I’m driving myself a little bit bats here scrolling through my Twitter feed for a link to a story I read some days ago. Good luck! Where and when was it? Whatever it was, it meant something and stuck to me.
The gist: This guy remembers his art teaching supply teacher telling him to not apologise for a crappy coil pot the poor kid made. I’m sure if I Googled that tangle of words, it would lead me where I wanted to be. The teacher stand-in then tells the kid to go back and improve his work. Don’t apologise. Don’t make excuses. By doing this, you’re trying to get a dishonest response from the person you’re apologising to. ‘Oh, it’s not that bad.’ Save yourselves this dance. Make it. Offer it. Say nothing. The end. Not entirely earth shattering but a good message to link to something else I read recently.
I followed a rabbit trail to find this by Cheryl Strayed Just do it like a motherfucker on Sarah Wilson’s blog. In short, a tortured young writer composes a letter (practically bleeding all over the pages, such is the intensity of the thing) to agony aunt Cheryl Strayed. It feels wrong to sandwich Cheryl between those two words as she has achieved achieved achieved amazing literary things, one of which became a movie that has also made its mark in my brain. Cheryl tells the girl to write. Just get it done. If the girl has belief enough to know she has a good book within her then her only course of action is to write. And write. Then do some more writing. Followed with…ok. You get the point.

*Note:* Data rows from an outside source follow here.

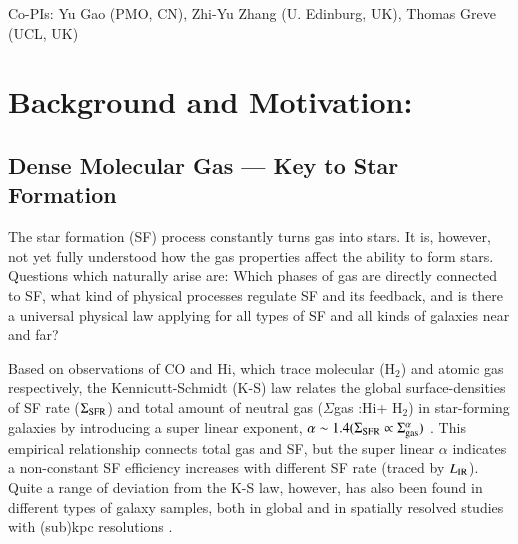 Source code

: \documentclass[legal,11pt]{article}
\def\HI{H{\sc i}}
\def\Htwo{H$_2$}
\def\LIR     {$L_{\rm IR}$}
\def\Htwo       {H$_2$}
\begin{document}
\begin{table}[htbp]
\begin{threeparttable}[b]
\begin{tabular}{lcclcc}
\hline
\end{tabular}
 
\begin{tablenotes}
Co-PIs: Yu Gao (PMO, CN), Zhi-Yu Zhang (U. Edinburg, UK), Thomas Greve (UCL, UK)\\
\end{tablenotes}
\end{threeparttable}

\end{table}



\clearpage
\justify
\medskip


\section{Background and Motivation:}

\subsection{Dense Molecular Gas --- Key to Star Formation }


The star formation (SF) process constantly turns gas into stars. It is,
however, not yet fully understood how the gas properties affect the ability to
form stars. Questions which naturally arise are: Which phases of gas are
directly connected to SF, what kind of physical processes regulate SF and its
feedback, and is there a universal physical law applying for all types of SF
and all kinds of galaxies near and far?   


Based on observations of CO and \HI, which trace molecular (\Htwo) and atomic
gas respectively, the Kennicutt-Schmidt (K-S) law relates the global
surface-densities of SF rate ($\Sigma_{\rm SFR}$) and total amount of neutral
gas ($\Sigma$gas :\HI + \Htwo) in star-forming galaxies by introducing a super
linear exponent, $\alpha \sim 1.4 (\Sigma_{\rm SFR} \propto \Sigma_{\rm
gas}^\alpha)$ \citep{Kennicutt2012}. This empirical relationship connects total
gas and SF, but the super linear $\alpha$ indicates a non-constant SF
efficiency increases with  different SF rate (traced by \LIR). Quite a range of
deviation from the K-S law, however, has also been found in different types of
galaxy samples, both in global and in spatially resolved studies with (sub)kpc
resolutions \citep[e.g., see Fig.  \ref{bigiel08}][]{Kennicutt2012,Bigiel2008}.  
\end{document}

So with these two articles in mind, I was shaken out of my funk and have stepped forward with some vague way to keep on keepin on.
First: Create something. Every day. Draw. Paint. Write. Draw with biro. Write with marker. Paint whilst L naps. Draw on Christmas cards while watching Inside Out and shifting between laughing and crying because that’s what that movie does to you.
And then: Don’t apologise. So what if it’s shit and makes me cringe and not want to share. How am I supposed to improve if I don’t make a thousand mistakes. No. Not mistakes. Attempts. At least I’m attempting. And improving. And finding my way.
This artwork above is my attempt at acrylic. It’s been years since I’ve dabbled. And it’s obvious. I haven’t worked with the medium much since university and quite bizarrely, I ventured back into my colour comfort zone with this piece. Purple and yellow. I tried to influence myself by looking at a colour palette I thought interesting, but my brain and hand thought otherwise.
So. Another person attempting a goal of days to get things done. I have been inspired by my friend and fellow artist, Rhiannon Connelly. She created small paintings, giving herself 30 minutes to complete. My attempt is less strict, any medium, any length of time. Even doodles on cards are acceptable.
And that’s me done. Tiny L is summoning me from the end of her nap.
Not much time for art working this week. The small one is down with a bad cold so have been trying to steal a few minutes between chores during her nap to create something. Small, postcard size work seems to be the ticket.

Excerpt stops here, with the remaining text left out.